The debtor had a confirmed chapter 13 plan but she fell behind on plan payments and the trustee indicated that, if she did not cure, the trustee would seek dismissal. Six days later, without curing or waiting for dismissal, the debtor filed a new chapter 13 bankruptcy petition. Assuming the automatic stay would terminate on July 8, 2022, under section 362(c)(3), the debtor moved for an extension of stay. The hearing was set for July 11, 2022, at which time both bankruptcy cases were still pending.
The court began with section 362(c)(3) which provides that if a debtor had another bankruptcy case that “was pending within the preceding 1-year period but was dismissed,” the second case “is presumptively not filed in good faith” and the automatic stay terminates 30 days after the petition date in the second case. The court found that because the debtor filed the second case while the first was still pending, section 362(c)(3) did not apply. The court found, therefore, that the automatic stay would not terminate early in the second case and it denied the debtor’s motion as moot.

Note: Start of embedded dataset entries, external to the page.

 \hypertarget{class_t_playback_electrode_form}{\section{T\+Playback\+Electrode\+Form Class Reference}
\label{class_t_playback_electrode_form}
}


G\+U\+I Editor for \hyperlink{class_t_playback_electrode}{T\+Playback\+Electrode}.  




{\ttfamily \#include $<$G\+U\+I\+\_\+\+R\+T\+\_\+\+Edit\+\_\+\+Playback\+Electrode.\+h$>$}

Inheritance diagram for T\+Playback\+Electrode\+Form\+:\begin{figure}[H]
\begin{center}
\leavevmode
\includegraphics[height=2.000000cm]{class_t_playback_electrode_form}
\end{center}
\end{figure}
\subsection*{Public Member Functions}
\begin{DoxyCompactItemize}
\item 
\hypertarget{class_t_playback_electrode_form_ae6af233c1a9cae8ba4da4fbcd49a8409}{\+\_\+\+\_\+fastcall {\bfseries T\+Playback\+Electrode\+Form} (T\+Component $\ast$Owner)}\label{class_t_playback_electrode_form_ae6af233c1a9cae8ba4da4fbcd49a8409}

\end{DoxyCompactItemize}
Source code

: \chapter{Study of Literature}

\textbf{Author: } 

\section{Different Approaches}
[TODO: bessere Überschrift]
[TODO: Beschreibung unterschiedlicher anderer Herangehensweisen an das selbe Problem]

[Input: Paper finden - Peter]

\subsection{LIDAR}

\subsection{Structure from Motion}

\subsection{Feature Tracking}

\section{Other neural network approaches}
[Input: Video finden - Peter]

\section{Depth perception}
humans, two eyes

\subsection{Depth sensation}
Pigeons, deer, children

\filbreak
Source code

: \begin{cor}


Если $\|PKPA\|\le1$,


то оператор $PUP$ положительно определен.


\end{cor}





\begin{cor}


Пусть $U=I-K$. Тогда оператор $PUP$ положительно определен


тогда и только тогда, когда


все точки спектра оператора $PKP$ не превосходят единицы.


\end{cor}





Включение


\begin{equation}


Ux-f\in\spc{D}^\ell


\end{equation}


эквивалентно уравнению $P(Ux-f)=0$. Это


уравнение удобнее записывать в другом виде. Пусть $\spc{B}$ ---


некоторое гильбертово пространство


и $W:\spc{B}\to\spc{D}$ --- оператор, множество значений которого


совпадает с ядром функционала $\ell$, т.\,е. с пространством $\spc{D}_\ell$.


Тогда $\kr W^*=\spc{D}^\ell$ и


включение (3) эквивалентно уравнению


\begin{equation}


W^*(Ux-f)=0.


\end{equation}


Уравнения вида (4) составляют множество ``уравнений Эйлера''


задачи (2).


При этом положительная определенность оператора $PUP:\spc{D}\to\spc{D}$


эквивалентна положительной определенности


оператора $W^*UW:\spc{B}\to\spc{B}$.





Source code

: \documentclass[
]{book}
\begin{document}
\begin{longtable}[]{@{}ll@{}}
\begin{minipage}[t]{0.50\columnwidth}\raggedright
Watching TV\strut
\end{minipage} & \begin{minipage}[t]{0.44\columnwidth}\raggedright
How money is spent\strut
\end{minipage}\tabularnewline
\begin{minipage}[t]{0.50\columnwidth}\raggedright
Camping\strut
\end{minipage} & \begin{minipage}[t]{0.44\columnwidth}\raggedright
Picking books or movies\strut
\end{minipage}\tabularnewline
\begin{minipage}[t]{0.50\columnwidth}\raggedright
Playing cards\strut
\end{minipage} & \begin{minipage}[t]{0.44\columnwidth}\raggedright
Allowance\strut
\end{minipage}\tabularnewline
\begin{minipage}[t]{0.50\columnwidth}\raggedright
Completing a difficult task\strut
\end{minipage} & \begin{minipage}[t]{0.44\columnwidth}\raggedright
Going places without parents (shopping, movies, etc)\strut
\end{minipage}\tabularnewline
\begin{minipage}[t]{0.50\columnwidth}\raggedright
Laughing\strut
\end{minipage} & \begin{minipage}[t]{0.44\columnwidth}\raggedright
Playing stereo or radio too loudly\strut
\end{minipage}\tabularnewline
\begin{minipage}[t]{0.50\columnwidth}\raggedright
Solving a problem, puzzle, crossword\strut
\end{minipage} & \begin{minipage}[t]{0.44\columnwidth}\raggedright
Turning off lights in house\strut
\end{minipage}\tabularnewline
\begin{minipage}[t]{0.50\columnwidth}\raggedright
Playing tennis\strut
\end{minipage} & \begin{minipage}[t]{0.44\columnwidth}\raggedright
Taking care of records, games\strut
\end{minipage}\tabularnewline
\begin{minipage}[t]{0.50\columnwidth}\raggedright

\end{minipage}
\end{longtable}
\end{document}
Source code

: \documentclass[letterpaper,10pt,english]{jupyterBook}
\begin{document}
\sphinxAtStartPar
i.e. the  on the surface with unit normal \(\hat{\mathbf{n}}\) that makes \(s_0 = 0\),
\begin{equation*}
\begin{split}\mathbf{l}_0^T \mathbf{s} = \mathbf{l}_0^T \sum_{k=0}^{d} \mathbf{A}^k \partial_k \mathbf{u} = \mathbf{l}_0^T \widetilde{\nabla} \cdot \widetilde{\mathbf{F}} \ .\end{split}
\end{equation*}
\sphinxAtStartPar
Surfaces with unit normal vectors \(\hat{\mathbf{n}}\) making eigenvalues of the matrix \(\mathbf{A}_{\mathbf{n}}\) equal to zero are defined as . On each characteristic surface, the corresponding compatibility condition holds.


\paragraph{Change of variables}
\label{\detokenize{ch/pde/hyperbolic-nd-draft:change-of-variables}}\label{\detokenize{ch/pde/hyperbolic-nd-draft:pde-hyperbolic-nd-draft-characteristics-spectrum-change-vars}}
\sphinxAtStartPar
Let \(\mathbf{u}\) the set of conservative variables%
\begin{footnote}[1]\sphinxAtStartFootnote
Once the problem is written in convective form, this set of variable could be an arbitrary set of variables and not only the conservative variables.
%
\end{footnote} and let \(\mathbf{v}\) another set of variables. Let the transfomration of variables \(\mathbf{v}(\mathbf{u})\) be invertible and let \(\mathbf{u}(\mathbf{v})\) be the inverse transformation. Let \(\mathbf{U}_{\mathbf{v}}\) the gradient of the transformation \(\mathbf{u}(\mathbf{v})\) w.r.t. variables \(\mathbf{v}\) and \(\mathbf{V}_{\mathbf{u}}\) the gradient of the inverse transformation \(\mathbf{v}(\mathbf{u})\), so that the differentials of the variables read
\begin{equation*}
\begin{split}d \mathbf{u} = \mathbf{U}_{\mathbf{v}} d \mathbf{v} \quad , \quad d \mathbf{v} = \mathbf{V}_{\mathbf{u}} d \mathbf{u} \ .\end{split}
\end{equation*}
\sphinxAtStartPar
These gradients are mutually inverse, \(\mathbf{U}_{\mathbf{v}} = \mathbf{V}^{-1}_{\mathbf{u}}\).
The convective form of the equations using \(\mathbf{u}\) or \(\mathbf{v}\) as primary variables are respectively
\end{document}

Nonetheless, the court went on to consider other ramifications of having two chapter 13 bankruptcies pending at the same time. While neither the Code nor the Bankruptcy Rules prohibit simultaneous bankruptcy petitions, the court noted that in Freshman v. Atkins, 269 U.S. 121, 122–24 (1925), the Supreme Court held that it is generally inappropriate for a party to have two cases pending at the same time.

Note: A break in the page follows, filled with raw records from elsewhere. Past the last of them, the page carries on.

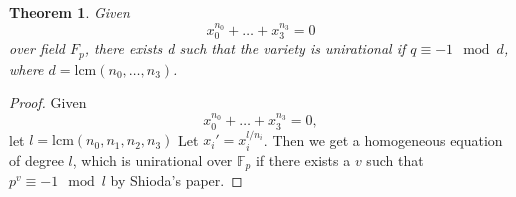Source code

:\documentclass{article}
\newcommand{\F}{\mathbb{F}}
\newtheorem{theorem}{Theorem}[section]
\theoremstyle{definition}
\theoremstyle{definition}
\newtheorem{example}[theorem]{Example}
\theoremstyle{remark}
\begin{document}
\begin{theorem}
Given \[x_0^{n_0} + \dots + x_3^{n_3} = 0\] over field $F_p$, there exists d such that the variety is unirational if $q \equiv -1 \mod d$, where $d = \text{lcm}(n_0, \dots, n_3)$.
\end{theorem}
\begin{proof}
Given \[x_0^{n_0} + \dots + x_3^{n_3} = 0,\] let $l = \text{lcm}(n_0, n_1,n_2,n_3)$
Let $x_i' = x_i^{l/n_i}$. Then we get a homogeneous equation of degree $l$, which is unirational over $\F_p$ if there exists a $v$ such that $p^v \equiv -1 \mod l$ by Shioda's paper.
\end{proof}

\begin{comment}
\begin{example}
The automorphism of the weighted projective space $WP_k^n$. Suppose that the weight of this space is $w_0, \dots, w_n$. Then if $\{a_{ij}\}$ is an invertible $(n+1) \times (n+1)$ matrix of elements of a field $k$, then $x_i' = \lambda^{w_i}\sum a_{ij}x_j$ determines an automorphism of the weighted projective space $WP_k^n$, and this automorphism can be written in matrix form as 
\[\begin{bmatrix}
    a_{00} & \dots  & a_{0n} \\
    \vdots & \vdots & \vdots \\
    a_{n0} & \dots  & a_{nn}
\end{bmatrix} \cdot 
\begin{bmatrix}
\lambda^{w_0} & \dots & \lambda^{w_n}
\end{bmatrix}
\]
So we can consider the group $\text{WPGL}(n,k) = \text{GL}(n+1,k)/\begin{bmatrix}
\lambda^{w_0} & \dots & \lambda^{w_n}
\end{bmatrix}k^\ast$.

Consider the points $(1,0,\dots,0), (0,1,\dots,0),\dots, (0,0,\dots, 1),(1,1,\dots, 1)$, we find that if $g \in \text{WPGL}(n,k)$ induces the trivial automorphism, then \[1 = \lambda^{w_i}a_{ii}; \\ \sum_{i\ne j} a_{ij} = 0 \text{ for each fixed } j = 0, \dots, n.\] This means that $g$ is of the form \[\begin{bmatrix}
    1/\lambda^{w_0} & 0 &\dots  & 0 \\
    0 & 1/\lambda^{w_1} & \dots & 0\\
    \vdots & \vdots & \ddots & \vdots\\
    0 & \dots  & \dots & 1/\lambda^{w_n}
\end{bmatrix}
\]
And we know how to count how many element of the group has trivial action. Namely, this number is identical to the number of elements of the form $\begin{bmatrix}
\lambda^{w_0} & \dots & \lambda^{w_n}
\end{bmatrix}$. 
But the problem that the orbit could have different sizes may still remain.

\end{example}
\end{comment}
\end{document}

In In re Saylors, 869 F.2d 1434 (11th Cir. 1989), however, the Eleventh Circuit held that it may be appropriate for a bankruptcy debtor to file a chapter 13 case while his chapter 7 case is still pending in order to reorganize whatever debts survive the chapter 7 discharge. Out of that case, courts developed the “single estate rule” which says that a debtor cannot have two bankruptcy cases pending simultaneously if doing so would result in the same property being part of different bankruptcy estates.
This case failed the same estate rule in that much, if not all, of the property in the first chapter 13 estate would also be part of the second chapter 13 estate. Without finding that the debtor in fact filed the second case in bad faith, the court reasoned that the practical result of simultaneous cases dealing with the same property would be an abuse of process.
The court concluded that “the Second Case cannot proceed and must be dismissed.” It went on to decide that under the authority of section 105(a) it had the power to sua sponte dismiss, but found that, under section 1307(c), it could do so only after notice and hearing.